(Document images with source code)

%%

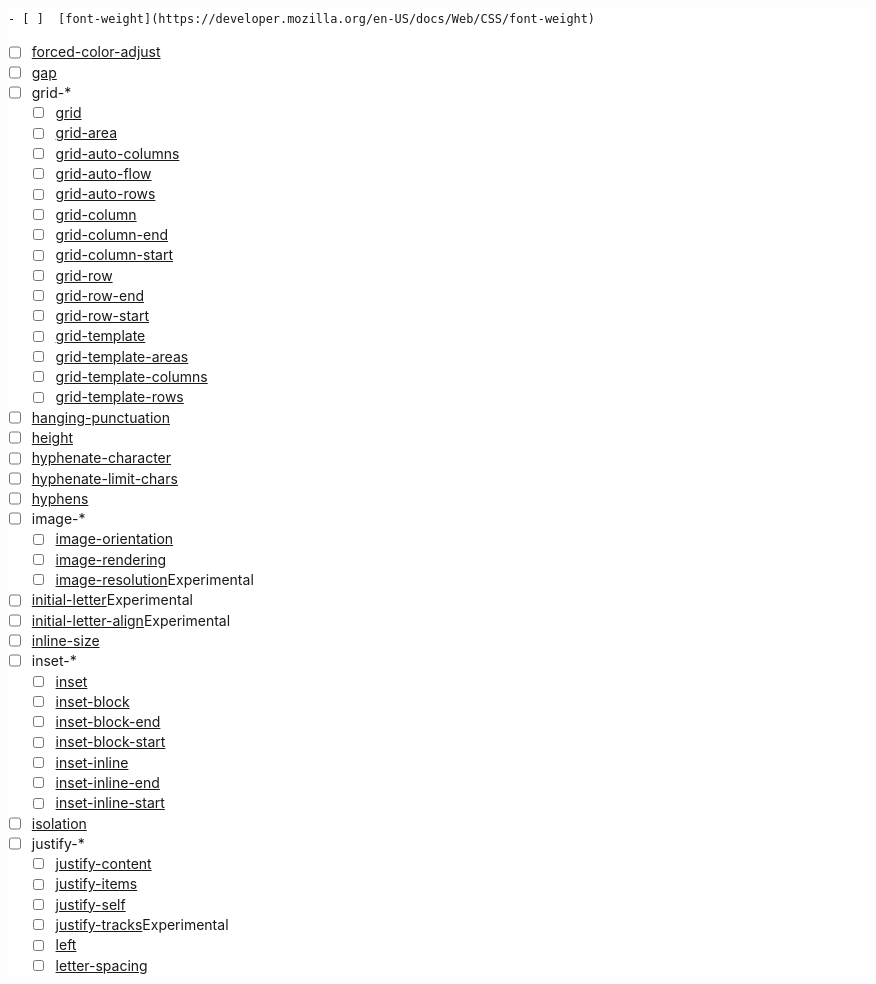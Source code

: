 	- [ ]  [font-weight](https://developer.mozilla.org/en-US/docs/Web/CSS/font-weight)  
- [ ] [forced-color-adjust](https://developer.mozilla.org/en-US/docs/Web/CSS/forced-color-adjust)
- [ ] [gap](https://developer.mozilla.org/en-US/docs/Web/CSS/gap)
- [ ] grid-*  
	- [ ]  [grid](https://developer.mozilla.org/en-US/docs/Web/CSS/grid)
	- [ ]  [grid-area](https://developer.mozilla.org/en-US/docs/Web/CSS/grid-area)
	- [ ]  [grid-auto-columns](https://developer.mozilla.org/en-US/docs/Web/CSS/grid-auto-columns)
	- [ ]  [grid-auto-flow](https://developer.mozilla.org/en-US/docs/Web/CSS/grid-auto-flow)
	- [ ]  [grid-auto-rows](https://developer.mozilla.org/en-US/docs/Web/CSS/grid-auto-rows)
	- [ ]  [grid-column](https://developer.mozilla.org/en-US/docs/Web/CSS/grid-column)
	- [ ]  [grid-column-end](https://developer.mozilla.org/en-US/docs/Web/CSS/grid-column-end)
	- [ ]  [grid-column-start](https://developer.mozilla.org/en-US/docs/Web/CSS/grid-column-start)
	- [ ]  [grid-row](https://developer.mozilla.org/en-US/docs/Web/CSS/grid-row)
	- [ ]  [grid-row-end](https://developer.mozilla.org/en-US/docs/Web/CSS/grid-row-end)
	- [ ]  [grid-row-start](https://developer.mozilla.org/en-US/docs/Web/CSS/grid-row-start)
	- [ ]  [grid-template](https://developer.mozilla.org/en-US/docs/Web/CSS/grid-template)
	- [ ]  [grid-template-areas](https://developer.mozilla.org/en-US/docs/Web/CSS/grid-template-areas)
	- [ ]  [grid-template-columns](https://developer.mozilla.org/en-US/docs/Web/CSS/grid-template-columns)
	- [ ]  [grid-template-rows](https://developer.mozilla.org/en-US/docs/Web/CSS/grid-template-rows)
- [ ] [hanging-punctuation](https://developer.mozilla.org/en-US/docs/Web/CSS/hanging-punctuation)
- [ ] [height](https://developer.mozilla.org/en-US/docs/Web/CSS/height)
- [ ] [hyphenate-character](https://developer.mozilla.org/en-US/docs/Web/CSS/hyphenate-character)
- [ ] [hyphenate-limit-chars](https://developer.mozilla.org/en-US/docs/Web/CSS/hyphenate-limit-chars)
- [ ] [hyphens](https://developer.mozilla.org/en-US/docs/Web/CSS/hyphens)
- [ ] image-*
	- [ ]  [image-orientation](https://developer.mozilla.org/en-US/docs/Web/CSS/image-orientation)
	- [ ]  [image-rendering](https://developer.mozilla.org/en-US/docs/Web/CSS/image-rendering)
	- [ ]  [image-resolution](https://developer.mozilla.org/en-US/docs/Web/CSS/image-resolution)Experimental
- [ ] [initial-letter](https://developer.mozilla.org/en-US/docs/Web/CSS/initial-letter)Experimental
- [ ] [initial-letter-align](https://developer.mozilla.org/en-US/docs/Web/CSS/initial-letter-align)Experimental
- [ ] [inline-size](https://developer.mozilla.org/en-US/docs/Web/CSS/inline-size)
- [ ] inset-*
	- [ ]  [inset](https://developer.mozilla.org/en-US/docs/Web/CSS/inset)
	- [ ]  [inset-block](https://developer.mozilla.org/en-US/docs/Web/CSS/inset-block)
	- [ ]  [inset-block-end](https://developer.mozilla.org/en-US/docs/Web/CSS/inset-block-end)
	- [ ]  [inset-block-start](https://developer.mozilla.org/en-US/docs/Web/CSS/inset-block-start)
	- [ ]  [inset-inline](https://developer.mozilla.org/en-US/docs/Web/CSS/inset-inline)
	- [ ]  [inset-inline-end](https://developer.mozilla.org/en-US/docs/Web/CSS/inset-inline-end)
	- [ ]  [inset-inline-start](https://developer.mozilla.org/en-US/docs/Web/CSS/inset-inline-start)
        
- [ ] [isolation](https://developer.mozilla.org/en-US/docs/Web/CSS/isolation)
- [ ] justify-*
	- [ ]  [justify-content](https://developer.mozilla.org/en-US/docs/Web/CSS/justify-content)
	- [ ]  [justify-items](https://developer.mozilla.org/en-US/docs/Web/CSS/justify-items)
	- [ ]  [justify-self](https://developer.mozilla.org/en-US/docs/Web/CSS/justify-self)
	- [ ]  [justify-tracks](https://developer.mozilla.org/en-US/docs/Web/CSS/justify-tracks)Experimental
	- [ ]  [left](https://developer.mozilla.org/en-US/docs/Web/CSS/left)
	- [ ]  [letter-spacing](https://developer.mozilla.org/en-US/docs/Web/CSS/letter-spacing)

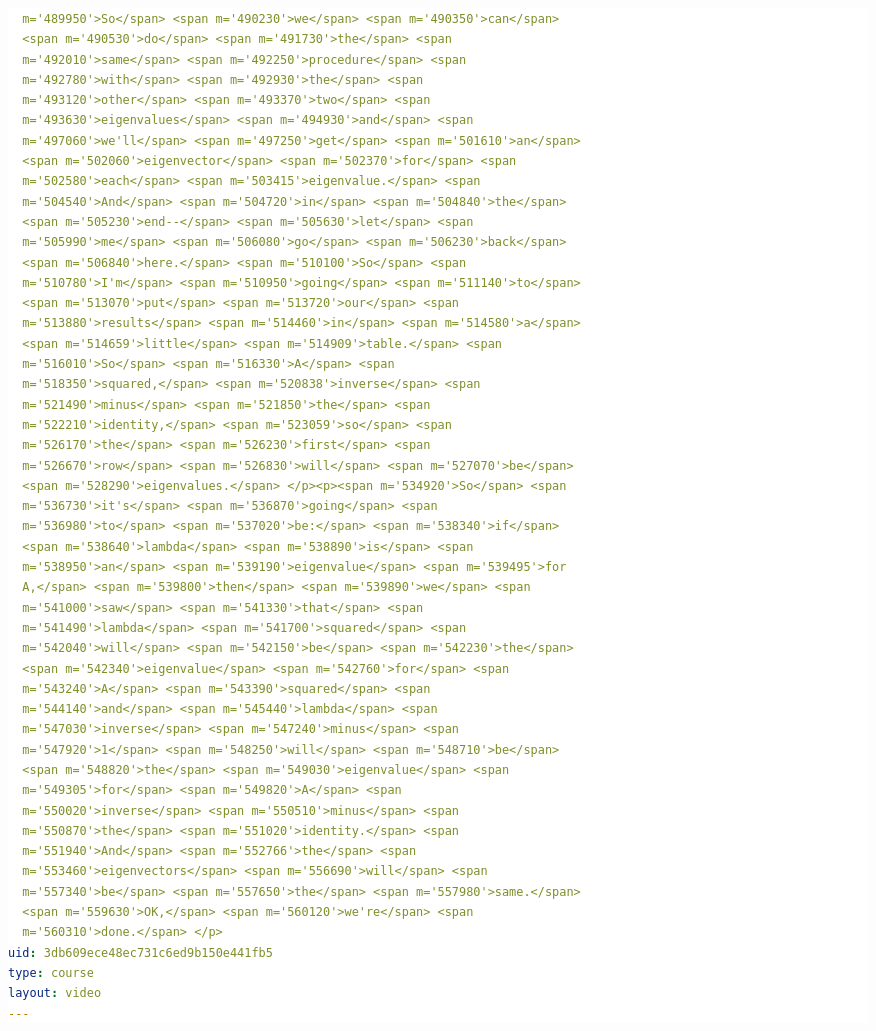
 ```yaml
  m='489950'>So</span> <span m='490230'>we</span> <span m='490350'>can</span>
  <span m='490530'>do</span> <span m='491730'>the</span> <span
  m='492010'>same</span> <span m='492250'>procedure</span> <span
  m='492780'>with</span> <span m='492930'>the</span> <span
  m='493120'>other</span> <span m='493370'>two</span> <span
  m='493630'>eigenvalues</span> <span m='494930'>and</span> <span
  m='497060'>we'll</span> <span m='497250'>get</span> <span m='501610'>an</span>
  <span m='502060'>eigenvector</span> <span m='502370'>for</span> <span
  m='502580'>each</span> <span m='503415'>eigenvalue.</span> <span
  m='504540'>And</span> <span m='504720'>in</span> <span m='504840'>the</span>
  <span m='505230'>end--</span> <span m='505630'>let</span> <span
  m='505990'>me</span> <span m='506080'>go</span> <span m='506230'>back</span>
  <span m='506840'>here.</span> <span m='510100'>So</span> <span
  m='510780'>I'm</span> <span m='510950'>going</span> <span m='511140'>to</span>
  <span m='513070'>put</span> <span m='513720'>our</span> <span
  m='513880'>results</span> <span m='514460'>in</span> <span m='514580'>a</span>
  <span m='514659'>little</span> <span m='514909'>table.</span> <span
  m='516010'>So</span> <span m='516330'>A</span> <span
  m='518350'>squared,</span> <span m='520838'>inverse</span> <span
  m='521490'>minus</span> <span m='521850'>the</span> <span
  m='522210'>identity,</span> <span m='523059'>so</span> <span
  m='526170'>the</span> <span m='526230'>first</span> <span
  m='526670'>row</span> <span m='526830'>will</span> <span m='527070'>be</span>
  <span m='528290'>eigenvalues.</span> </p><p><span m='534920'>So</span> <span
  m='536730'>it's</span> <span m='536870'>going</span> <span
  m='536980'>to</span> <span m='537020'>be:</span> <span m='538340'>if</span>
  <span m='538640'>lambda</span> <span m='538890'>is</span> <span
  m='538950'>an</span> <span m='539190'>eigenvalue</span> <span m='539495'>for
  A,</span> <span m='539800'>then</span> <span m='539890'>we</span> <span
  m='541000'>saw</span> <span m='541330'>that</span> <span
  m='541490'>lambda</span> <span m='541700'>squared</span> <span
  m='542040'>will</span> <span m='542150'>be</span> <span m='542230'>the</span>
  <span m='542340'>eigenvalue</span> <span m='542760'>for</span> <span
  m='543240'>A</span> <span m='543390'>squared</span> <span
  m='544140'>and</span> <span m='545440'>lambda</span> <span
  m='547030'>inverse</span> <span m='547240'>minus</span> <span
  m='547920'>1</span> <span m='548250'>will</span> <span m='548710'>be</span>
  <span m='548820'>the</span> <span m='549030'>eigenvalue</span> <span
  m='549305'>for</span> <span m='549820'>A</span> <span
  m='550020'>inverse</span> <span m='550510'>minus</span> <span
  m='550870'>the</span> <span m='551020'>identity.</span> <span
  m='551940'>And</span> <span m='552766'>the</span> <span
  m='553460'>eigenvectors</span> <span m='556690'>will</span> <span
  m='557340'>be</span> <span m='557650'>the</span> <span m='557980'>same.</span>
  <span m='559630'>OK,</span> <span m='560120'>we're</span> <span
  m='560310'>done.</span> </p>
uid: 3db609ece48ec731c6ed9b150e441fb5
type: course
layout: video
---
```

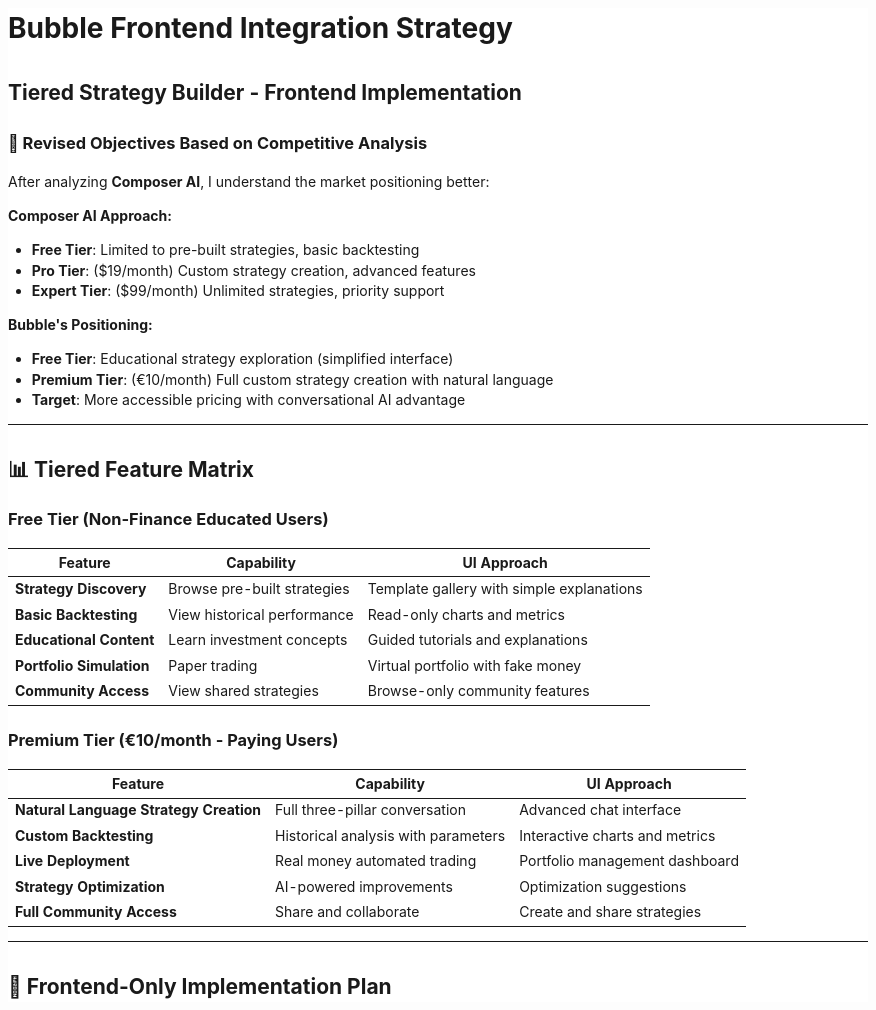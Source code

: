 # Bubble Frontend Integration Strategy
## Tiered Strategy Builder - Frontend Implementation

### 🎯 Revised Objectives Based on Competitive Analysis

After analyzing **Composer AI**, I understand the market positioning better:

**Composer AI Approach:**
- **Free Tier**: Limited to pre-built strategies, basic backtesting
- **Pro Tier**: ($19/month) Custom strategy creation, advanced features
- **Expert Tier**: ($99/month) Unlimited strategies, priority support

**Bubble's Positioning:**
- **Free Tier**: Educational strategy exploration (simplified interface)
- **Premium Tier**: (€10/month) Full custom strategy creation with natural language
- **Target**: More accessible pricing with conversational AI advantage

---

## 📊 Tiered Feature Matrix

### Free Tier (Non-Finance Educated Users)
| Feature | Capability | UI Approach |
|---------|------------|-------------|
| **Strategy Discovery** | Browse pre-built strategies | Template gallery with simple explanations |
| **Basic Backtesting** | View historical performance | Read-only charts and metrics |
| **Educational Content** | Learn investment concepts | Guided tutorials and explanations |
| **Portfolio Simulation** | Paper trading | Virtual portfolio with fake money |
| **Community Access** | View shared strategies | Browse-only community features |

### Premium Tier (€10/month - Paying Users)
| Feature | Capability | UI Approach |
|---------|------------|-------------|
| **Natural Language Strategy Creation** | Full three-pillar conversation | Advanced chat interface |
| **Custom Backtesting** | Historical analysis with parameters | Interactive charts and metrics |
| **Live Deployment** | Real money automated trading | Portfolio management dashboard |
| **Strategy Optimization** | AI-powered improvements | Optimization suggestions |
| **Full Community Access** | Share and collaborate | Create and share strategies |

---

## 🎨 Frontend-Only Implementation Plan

%%

> _What needs to be done_
Starting at the line that contains "share strategies |", copy each line through the last one in the records, exactly, and output nothing else.

> _Solution to the exercise_
| **Full Community Access** | Share and collaborate | Create and share strategies |

---

## 🎨 Frontend-Only Implementation Plan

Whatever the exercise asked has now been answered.